### DIRECTIONS
Please find all lines in the data that hold the string "following" and copy them.

(Rendered images with source text)

━━━━━━━━━━━━━━━━━━━━━━━━━━━━━━

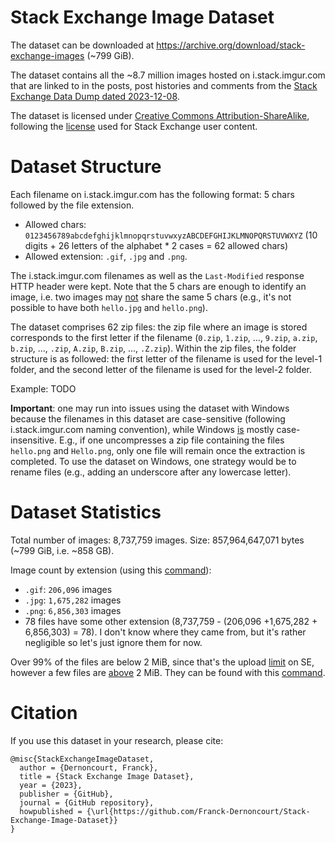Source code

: # Stack Exchange Image Dataset

The dataset can be downloaded at https://archive.org/download/stack-exchange-images (~799 GiB).

The dataset contains all the ~8.7 million images hosted on i.stack.imgur.com that are linked to in the posts, post histories and comments from the [Stack Exchange Data Dump dated 2023-12-08](https://archive.org/details/stack-exchange-data-dump-2023-12-08_20231222).

The dataset is licensed under [Creative Commons Attribution-ShareAlike](https://creativecommons.org/licenses/by-sa/4.0/), following the [license](https://stackoverflow.com/help/licensing) used for Stack Exchange user content.


# Dataset Structure

Each filename on i.stack.imgur.com has the following format: 5 chars followed by the file extension.

- Allowed chars: `0123456789abcdefghijklmnopqrstuvwxyzABCDEFGHIJKLMNOPQRSTUVWXYZ` (10 digits + 26 letters of the alphabet * 2 cases = 62 allowed chars)
- Allowed extension: `.gif`, `.jpg` and `.png`.

The i.stack.imgur.com filenames as well as the `Last-Modified` response HTTP header were kept. Note that the 5 chars are enough to identify an image, i.e. two images may [not](https://meta.stackexchange.com/q/395727/178179) share the same 5 chars (e.g., it's not possible to have both `hello.jpg` and `hello.png`).

The dataset comprises 62 zip files: the zip file where an image is stored corresponds to the first letter if the filename (`0.zip`, `1.zip`, ..., `9.zip`, `a.zip`, `b.zip`, ..., `.zip`, `A.zip`, `B.zip`, ..., `.Z.zip`). Within the zip files, the folder structure is as followed: the first letter of the filename is used for the level-1 folder, and the second letter of the filename is used for the level-2 folder. 

Example: TODO

**Important**: one may run into issues using the dataset with Windows because the filenames in this dataset are case-sensitive (following i.stack.imgur.com naming convention), while Windows [is](https://superuser.com/q/165975/116475) mostly case-insensitive. E.g., if one uncompresses a zip file containing the files `hello.png` and `Hello.png`, only one file will remain once the extraction is completed. To use the dataset on Windows, one strategy would be to rename files (e.g., adding an underscore after any lowercase letter).

# Dataset Statistics

Total number of images: 8,737,759 images. Size: 857,964,647,071 bytes (~799 GiB, i.e. ~858 GB).

Image count by extension (using this [command](https://askubuntu.com/a/749005/44876)):

- `.gif`: `206,096` images
- `.jpg`: `1,675,282` images 
- `.png`: `6,856,303` images
- 78 files have some other extension (8,737,759 - (206,096 +1,675,282 + 6,856,303) = 78). I don't know where they came from, but it's rather negligible so let's just ignore them for now.

Over 99% of the files are below 2 MiB, since that's the upload [limit](https://meta.stackexchange.com/q/261925/178179) on SE, however a few files are [above](https://meta.stackexchange.com/q/395755/178179) 2 MiB. They can be found with this [command](https://stackoverflow.com/a/23925366/395857).


# Citation

If you use this dataset in your research, please cite:

```
@misc{StackExchangeImageDataset,
  author = {Dernoncourt, Franck},
  title = {Stack Exchange Image Dataset},
  year = {2023},
  publisher = {GitHub},
  journal = {GitHub repository},
  howpublished = {\url{https://github.com/Franck-Dernoncourt/Stack-Exchange-Image-Dataset}}
}
```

━━━━━━━━━━━━━━━━━━━━━━━━━━━━━━

### SOLVED EXERCISE
The dataset is licensed under [Creative Commons Attribution-ShareAlike](https://creativecommons.org/licenses/by-sa/4.0/), following the [license](https://stackoverflow.com/help/licensing) used for Stack Exchange user content.
Each filename on i.stack.imgur.com has the following format: 5 chars followed by the file extension.
**Important**: one may run into issues using the dataset with Windows because the filenames in this dataset are case-sensitive (following i.stack.imgur.com naming convention), while Windows [is](https://superuser.com/q/165975/116475) mostly case-insensitive. E.g., if one uncompresses a zip file containing the files `hello.png` and `Hello.png`, only one file will remain once the extraction is completed. To use the dataset on Windows, one strategy would be to rename files (e.g., adding an underscore after any lowercase letter).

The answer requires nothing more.